Nel suo intervento, Caressa ha criticato apertamente quella che definisce “una moda pericolosa”: “Oggi si apre il microfono per gridare, bestemmiare, sbattere i pugni sul tavolo. Ma quella non è informazione, è solo rumore. Lo si fa per attirare l’attenzione di un pubblico distratto, come se il contenuto non contasse più molto”.
Le critiche sulla cronaca della finale di Champions League
Una riflessione che si lega anche al cambiamento percepito nel modo in cui il pubblico vive le telecronache. In particolare, Caressa ha risposto alle critiche sul commento al 5-0 rifilato dal PSG all’Inter nella finale di Champions League: “Non è la telecronaca che fa la partita, ma è la partita che detta il ritmo alla telecronaca. Certe gare finiscono presto, altre no. Che ca**o devo dire? Andate a casa, la partita è finita?”.

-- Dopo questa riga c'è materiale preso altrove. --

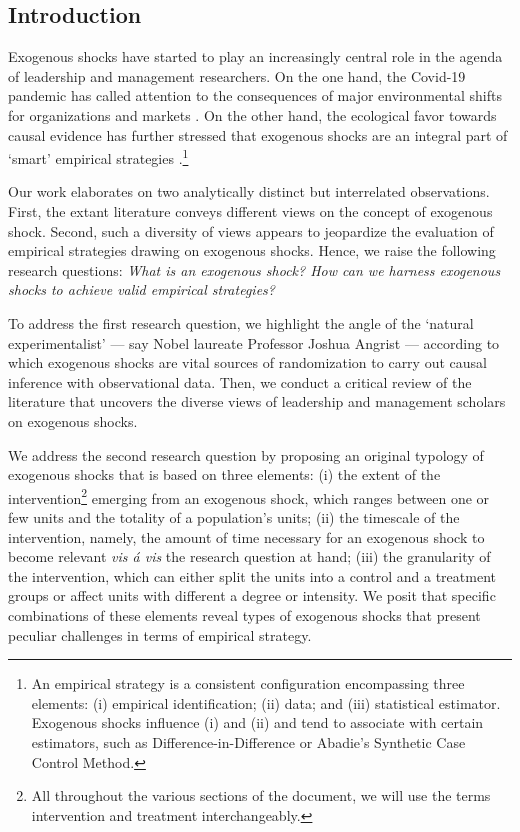 \clearpage

\begin{refsection}

\section{Introduction}
\label{sec:introduction}

\noindent Exogenous shocks have started to play an increasingly central role in
the agenda of leadership and management researchers. On the one hand, the
Covid-19 pandemic has called attention to the consequences of major
environmental shifts for organizations \autocite{kniffin_et_al_2021} and markets
\autocite{zhang_et_al_2020}.  On the other hand, the ecological favor towards
causal evidence has further stressed that exogenous shocks are an integral part
of `smart' empirical strategies \autocite{angrist_2022}.\footnote{An empirical
strategy is a consistent configuration encompassing three elements: (i)
empirical identification; (ii) data; and (iii) statistical estimator. Exogenous
shocks influence (i) and (ii) and tend to associate with certain estimators,
such as Difference-in-Difference or Abadie's Synthetic Case Control Method.}

Our work elaborates on two analytically distinct but interrelated observations. 
First, the extant literature conveys different views on the concept of exogenous
shock. Second, such a diversity of views appears to jeopardize the evaluation of
empirical strategies drawing on exogenous shocks.  Hence, we raise the following
research questions: \textit{What is an exogenous shock? How can we harness
exogenous shocks to achieve valid empirical strategies?}  

To address the first research question, we highlight the angle of the
`natural experimentalist' --- say Nobel laureate Professor Joshua Angrist --- 
according to which exogenous shocks are vital sources of randomization to carry
out causal inference with observational data.  Then, we conduct a critical
review of the literature that uncovers the diverse views of leadership and
management scholars on exogenous shocks. 

We address the second research question by proposing an original typology of
exogenous shocks that is based on three elements: (i) the extent of the
intervention\footnote{All throughout the various sections of the document,
we will use the terms intervention and treatment interchangeably.} emerging  
from an exogenous shock, which ranges between one or few units and the totality 
of a population's units; (ii) the timescale of the intervention, namely, 
the amount of time necessary for an exogenous shock to become relevant 
\textit{vis \'a vis} the research question at hand; (iii) the granularity 
of the intervention, which can either split the units into a control and a 
treatment groups or affect units with different a degree or intensity. 
We posit that specific combinations of these elements reveal types 
of exogenous shocks that present peculiar challenges in terms of 
empirical strategy.


\end{refsection}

“Sembra che non vada mai bene niente, specie in Italia. In Inghilterra l’analisi è più distesa e meno polemica. Penso a Micah Richards e Thierry Henry, che commentano con leggerezza, anche da tifosi. Se uno prende in giro l’altro dopo un gol, nessuno si scandalizza. Li invidio, ma guai a fare così qui da noi”, ha ammesso Caressa.
La risposta ad Adani
Il giornalista ha anche offerto una critica alla crisi della professione del giornalista nell’epoca dei social: “Il tesserino non è più una garanzia di qualità. Conta quello che fai, non il titolo che hai. La credibilità non si dichiara, si costruisce”. E da qui, il discorso è scivolato verso Adani, che durante Norvegia-Italia non aveva mancato di lanciare frecciatine nemmeno troppo velate. “Io non litigo con nessuno. Lele è uno preparato, studia. Ma a volte guarda il calcio solo con i suoi occhiali e gliel’ho anche detto direttamente. Un commentatore dovrebbe leggere la realtà per com’è, non filtrarla attraverso ciò che vorrebbe vedere”.
Il calciatore perfetto e il fascino di Beckham
Sollecitato a comporre il calciatore perfetto, Caressa ha messo insieme un mix ideale: “Destro di Totti, sinistro di Maradona, colpo di testa di Riva, grinta di Gattuso, estro di Baggio, tiro da fuori di Pirlo e freddezza sotto porta di Inzaghi o Müller. Relazioni pubbliche? Fabio Galante, è un amico. Fascino? David Beckham. È l’unico uomo che abbia fatto vacillare la mia eterosessualità. Un vero signore ed è cresciuto molto perché lui è uno della working class. In carriera ha dovuto sottostare a una pressione mediatica incredibile”.
L’ammissione sul Tiki-Taka di Guardiola
Infine, la critica senza mezzi termini al Tiki-Taka reso celebre dal Barcellona di Pep Guardiola. “Non mi ha mai divertito. Era di una noia mortale. Passaggi infiniti e fare la telecronaca era un incubo. Dovevi continuare a dire nomi. Dopo un po’ stavo zitto. Ma quelli che mi facevano arrabbiare di più erano i cosiddetti guardiolati, quelli che volevano fare il Tiki-Taka, senza il pressing del Barcellona e, soprattutto, senza Messi, mica una cosa da poco… quel periodo era una di monotonia incredibile, non lo reggevo più”.